Миновав две комнаты, мы свернули направо и оказались в помещении, оборудованном как своего рода кабинет. Почему «своего рода»? Здесь не было ни бланков, ни конвертов, наводящих на мысль о деловой переписке. Даже запасных чернильниц и гусиных перьев. Отсутствовала и мебель, предназначенная для хранения подобных вещей, вроде бюро или секретера. Просто стол, пара стульев и пара кресел (одно из них – у камина) да небольшой низкий шкафчик с дверцей.

– Садись.

Хозяин дома (так я, во всяком случае, предположила, хотя он до сих пор не удосужился представиться) кивнул мне на стул для посетителей, но сам следовать своему совету не спешил, вместо этого прислонившись к углу шкафа. Окинул меня взглядом, нахмурился и слегка скривил поджатые губы, отреагировав таким образом на мой внешний вид. Это было привычно, но неприятно. Ну, все понятно, скоро сообщит, что не нуждается в моих услугах. Вопрос лишь в одном: выставит сразу или для виду все-таки проведет собеседование?

– Тебя зовут?..

– Дана Ронен.

Брик кивнул: видимо, слышал такое имя от Дорона.

– У тебя диплом архитектора из Лиловой академии?

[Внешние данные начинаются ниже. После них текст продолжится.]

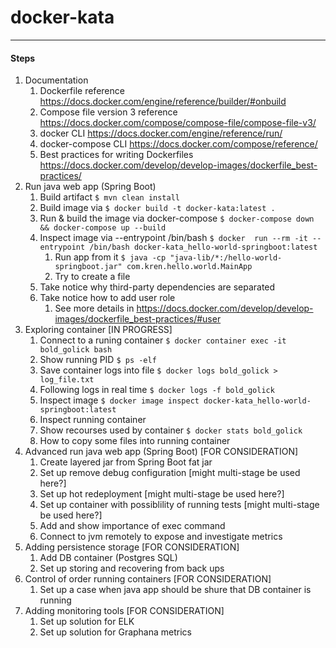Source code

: # docker-kata
--------------------------------------
#### Steps
1. Documentation
   1. Dockerfile reference https://docs.docker.com/engine/reference/builder/#onbuild
   1. Compose file version 3 reference https://docs.docker.com/compose/compose-file/compose-file-v3/
   1. docker CLI https://docs.docker.com/engine/reference/run/
   1. docker-compose CLI https://docs.docker.com/compose/reference/
   1. Best practices for writing Dockerfiles https://docs.docker.com/develop/develop-images/dockerfile_best-practices/
1. Run java web app (Spring Boot)
   1. Build artifact `$ mvn clean install`
   1. Build image via `$ docker build -t docker-kata:latest .`
   1. Run & build the image via docker-compose `$ docker-compose down && docker-compose up --build`
   1. Inspect image via --entrypoint /bin/bash `$ docker  run --rm -it --entrypoint /bin/bash docker-kata_hello-world-springboot:latest`
      1. Run app from it `$ java -cp "java-lib/*:/hello-world-springboot.jar" com.kren.hello.world.MainApp`
      1. Try to create a file
   1. Take notice why third-party dependencies are separated
   1. Take notice how to add user role
      1. See more details in https://docs.docker.com/develop/develop-images/dockerfile_best-practices/#user
1. Exploring container [IN PROGRESS]
   1. Connect to a runing container `$ docker container exec -it bold_golick bash`
   1. Show running PID `$ ps -elf`
   1. Save container logs into file `$ docker logs bold_golick > log_file.txt`
   1. Following logs in real time `$ docker logs -f bold_golick`
   1. Inspect image `$ docker image inspect docker-kata_hello-world-springboot:latest`
   1. Inspect running container
   1. Show recourses used by container `$ docker stats bold_golick`
   1. How to copy some files into running container  
1. Advanced run java web app (Spring Boot) [FOR CONSIDERATION]
   1. Create layered jar from Spring Boot fat jar
   1. Set up remove debug configuration [might multi-stage be used here?]
   1. Set up hot redeployment [might multi-stage be used here?]
   1. Set up container with possiblility of running tests [might multi-stage be used here?]
   1. Add and show importance of exec command
   1. Connect to jvm remotely to expose and investigate metrics
1. Adding persistence storage  [FOR CONSIDERATION]
   1. Add DB container (Postgres SQL)
   1. Set up storing and recovering from back ups
1. Control of order running containers [FOR CONSIDERATION]
   1. Set up a case when java app should be shure that DB container is running
1. Adding monitoring tools [FOR CONSIDERATION]
   1. Set up solution for ELK
   1. Set up solution for Graphana metrics    
  
#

– Из Областной академии искусств, – поправила я.

«Лиловой» нашу академию действительно часто называли за счет специфического цвета, в который была выкрашена часть здания.

– И ты проектировала Восточную башню? – продолжил расспросы потенциальный работодатель, пропустив мое уточнение мимо ушей.

Я молча кивнула. Трехэтажное здание (плюс мансарда), конечно, трудно было назвать башней, и тем не менее именно такое прозвище оно получило в народе, поскольку действительно возвышалось над прочими домами Аяры.

– Угу.

В задумчивости взявшись своими длинными пальцами за подбородок, Брик еще немного поглядел на меня с очевидным неудовольствием, а затем положил передо мной на стол лист бумаги. Это был черновой набросок, сделанный карандашом. Довольно простенькая композиция: окно, на подоконнике – цветок в горшке, за окном видна ива, по небу плывет облако.